(How to complete this task) Search the records for the string "lives" and return each line that has it.

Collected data
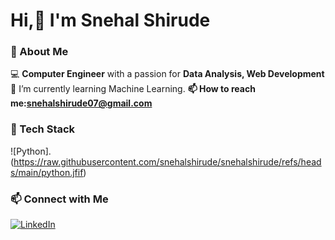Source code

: # Hi,👋 I'm Snehal Shirude 

<!--
**snehalshirude/snehalshirude** is a ✨ _special_ ✨ repository because its `README.md` (this file) appears on your GitHub profile.

Here are some ideas to get you started:

- 🔭 I’m currently working on ...
- 🌱 I’m currently learning ...
- 👯 I’m looking to collaborate on ...
- 🤔 I’m looking for help with ...
- 💬 Ask me about ...
- 📫 How to reach me: ...
- 😄 Pronouns: ...
- ⚡ Fun fact: ...
-->
### 🚀 About Me  
💻 **Computer Engineer** with a passion for **Data Analysis, Web Development**   
🌱 I’m currently learning Machine Learning. 
**📫 How to reach me:snehalshirude07@gmail.com**

### 🔧 Tech Stack  
![Python].(https://raw.githubusercontent.com/snehalshirude/snehalshirude/refs/heads/main/python.jfif)

### 📫 Connect with Me  
[![LinkedIn](https://img.shields.io/badge/LinkedIn-0A66C2?style=for-the-badge&logo=linkedin&logoColor=white)](your-linkedin-url)  
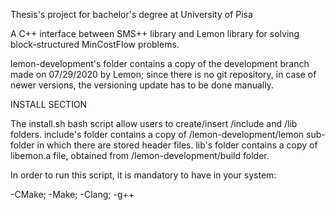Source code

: 
Thesis's project for bachelor's degree at University of Pisa

A C++ interface between SMS++ library and Lemon library for solving
block-structured MinCostFlow problems.

lemon-development's folder contains a copy of the development branch made on 07/29/2020 by Lemon; since there is no git repository, in case of newer versions, the versioning update has to be done manually.

INSTALL SECTION

The install.sh bash script allow users to create/insert /include and /lib folders.
include's folder contains a copy of /lemon-development/lemon sub-folder in which there are stored header files.
lib's folder contains a copy of libemon.a file, obtained from /lemon-development/build folder.

In order to run this script, it is mandatory to have in your system:

-CMake;
-Make;
-Clang;
-g++
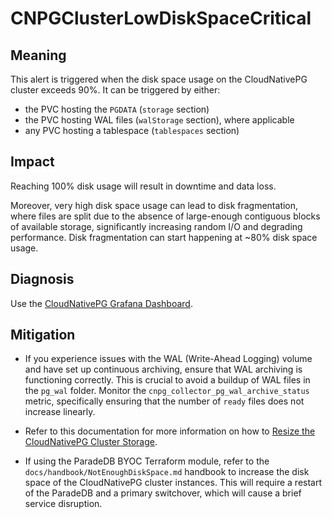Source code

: CNPGClusterLowDiskSpaceCritical
===============================

Meaning
-------

This alert is triggered when the disk space usage on the CloudNativePG cluster exceeds 90%. It can be triggered by either:

* the PVC hosting the `PGDATA` (`storage` section)
* the PVC hosting WAL files (`walStorage` section), where applicable
* any PVC hosting a tablespace (`tablespaces` section)

Impact
------

Reaching 100% disk usage will result in downtime and data loss.

Moreover, very high disk space usage can lead to disk fragmentation, where files are split due to the absence of large-enough contiguous blocks of available storage, significantly increasing random I/O and degrading performance. Disk fragmentation can start happening at ~80% disk space usage.

Diagnosis
---------

Use the [CloudNativePG Grafana Dashboard](https://grafana.com/grafana/dashboards/20417-cloudnativepg/).

Mitigation
----------

* If you experience issues with the WAL (Write-Ahead Logging) volume and have set up continuous archiving, ensure that WAL archiving is functioning correctly. This is crucial to avoid a buildup of WAL files in the `pg_wal` folder. Monitor the `cnpg_collector_pg_wal_archive_status` metric, specifically ensuring that the number of `ready` files does not increase linearly.

* Refer to this documentation for more information on how to [Resize the CloudNativePG Cluster Storage](https://cloudnative-pg.io/documentation/current/troubleshooting/#storage-is-full).

* If using the ParadeDB BYOC Terraform module, refer to the `docs/handbook/NotEnoughDiskSpace.md` handbook to increase the disk space of the CloudNativePG cluster instances. This will require a restart of the ParadeDB and a primary switchover, which will cause a brief service disruption.
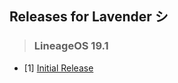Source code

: ## Releases for Lavender シ

> ### LineageOS 19.1
* [1] [Initial Release](https://pixeldrain.com/u/JX1n2UhE)
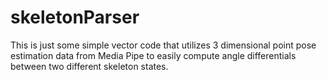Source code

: # skeletonParser
This is just some simple vector code that utilizes 3 dimensional point pose estimation data from Media Pipe to easily compute angle differentials between two different skeleton states.
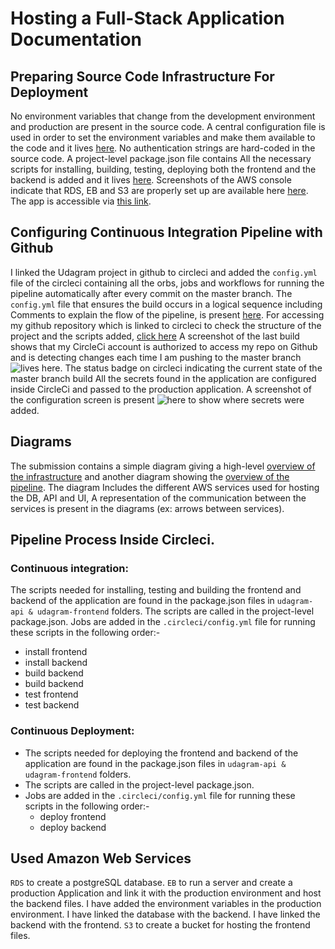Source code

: # Hosting a Full-Stack Application Documentation

## Preparing Source Code Infrastructure For Deployment

No environment variables that change from the development environment and production are present in the source code.
A central configuration file is used in order to set the environment variables and make them available to the code and it lives [here](../udagram-api/src/config/config.ts).
No authentication strings are hard-coded in the source code.
A project-level package.json file contains All the necessary scripts for installing, building, testing, deploying both the frontend and the backend is added and it lives [here](../package.json).
Screenshots of the AWS console indicate that RDS, EB and S3 are properly set up are available here [here](./AWS/).
The app is accessible via [this link](http://web-udagram.s3-website-us-east-1.amazonaws.com).


## Configuring Continuous Integration Pipeline with Github
I linked the Udagram project in github to circleci and added the `config.yml` file of the circleci containing all the orbs, jobs and workflows for running the pipeline automatically after every commit on the master branch.
The `config.yml` file that ensures the build occurs in a logical sequence including Comments to explain the flow of the pipeline, is present [here](./process-document/config.yml).
For accessing my github repository which is linked to circleci to check the structure of the project and the scripts added, [click here](https://github.com/TuanNguyen0708/nd0067-c4-deployment-process-project-starter)
A screenshot of the last build shows that my CircleCi account is authorized to access my repo on Github and is detecting changes each time I am pushing to the master branch ![lives here](./pipeline-process/circleci/CI_CD-60-khalidMesbah-udagram.png).
The status badge on circleci indicating the current state of the master branch build
All the secrets found in the application are configured inside CircleCi and passed to the production application. A screenshot of the configuration screen is present ![here](./pipeline-process/circleci/Environment-Variables-udagram.png) to show where secrets were added.

## Diagrams
The submission contains a simple diagram giving a high-level [overview of the infrastructure](./AWS/AWS-diagram.png) and another diagram showing the [overview of the pipeline](./process-document/pipeline-process/cicleci-pipe-diagram.png). The diagram Includes the different AWS services used for hosting the DB, API and
UI, A representation of the communication between the services is present in the diagrams (ex: arrows between services).

## Pipeline Process Inside Circleci.
### Continuous integration:
The scripts needed for installing, testing and building the frontend and backend of the application are found in the package.json files in `udagram-api & udagram-frontend` folders.
The scripts are called in the project-level package.json.
Jobs are added in the `.circleci/config.yml` file for running these scripts in the following order:-
  - install frontend
  - install backend
  - build backend
  - build backend
  - test frontend
  - test backend

### Continuous Deployment:
- The scripts needed for deploying the frontend and backend of the application are found in the package.json files in `udagram-api & udagram-frontend` folders.
- The scripts are called in the project-level package.json.
- Jobs are added in the `.circleci/config.yml` file for running these scripts in the following order:-
  - deploy frontend
  - deploy backend

## Used Amazon Web Services
`RDS` to create a postgreSQL database.
`EB` to run a server and create a production Application and link it with the production environment and host the backend files.
I have added the environment variables in the production environment.
I have linked the database with the backend.
I have linked the backend with the frontend.
`S3` to create a bucket for hosting the frontend files.
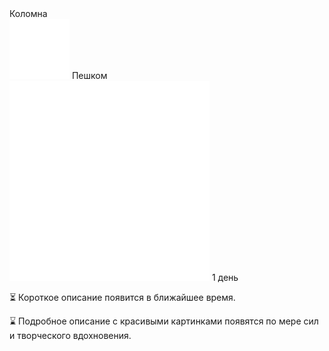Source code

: <link rel="stylesheet" href="../assets-custom/css/style-markdown.css">
<div class="cover-container" style="background-image: url('kolomna-river.jpg'); background-position-y: 15%;">
	<div class="cover-text">
		<div class="cover-title">
            Коломна
        </div>
		<div class="cover-description">
			<div>
                <img class="cover-icon" src="../assets-custom/icon-footsteps.png" loading="lazy" alt="" />
                <span>Пешком</span>
            </div>
            <div>
                <img class="cover-icon" loading="lazy" src="../assets-custom/icon-time.png" alt=""  />
                <span>1 день</span>
            </div>
		</div>
	</div>
</div>

<div id="map"></div>

⏳ Короткое описание появится в ближайшее время.

⌛ Подробное описание с красивыми картинками появятся по мере сил и творческого вдохновения.



<link href="https://api.mapbox.com/mapbox-gl-js/v3.10.0/mapbox-gl.css" rel="stylesheet">
<script src="https://api.mapbox.com/mapbox-gl-js/v3.10.0/mapbox-gl.js"></script>
<script src="https://cdn.jsdelivr.net/npm/js-yaml@4.1.0/dist/js-yaml.min.js"></script>
<script src="../assets-custom/js/cozy-journey.js"></script>
<script>
	architectMap({tracks: [
        {path: 'kolomna-hike.gpx'}
    ], points: 'points.yaml'});
</script>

(Exercise answer)
A central configuration file is used in order to set the environment variables and make them available to the code and it lives [here](../udagram-api/src/config/config.ts).
A project-level package.json file contains All the necessary scripts for installing, building, testing, deploying both the frontend and the backend is added and it lives [here](../package.json).
A screenshot of the last build shows that my CircleCi account is authorized to access my repo on Github and is detecting changes each time I am pushing to the master branch ![lives here](./pipeline-process/circleci/CI_CD-60-khalidMesbah-udagram.png).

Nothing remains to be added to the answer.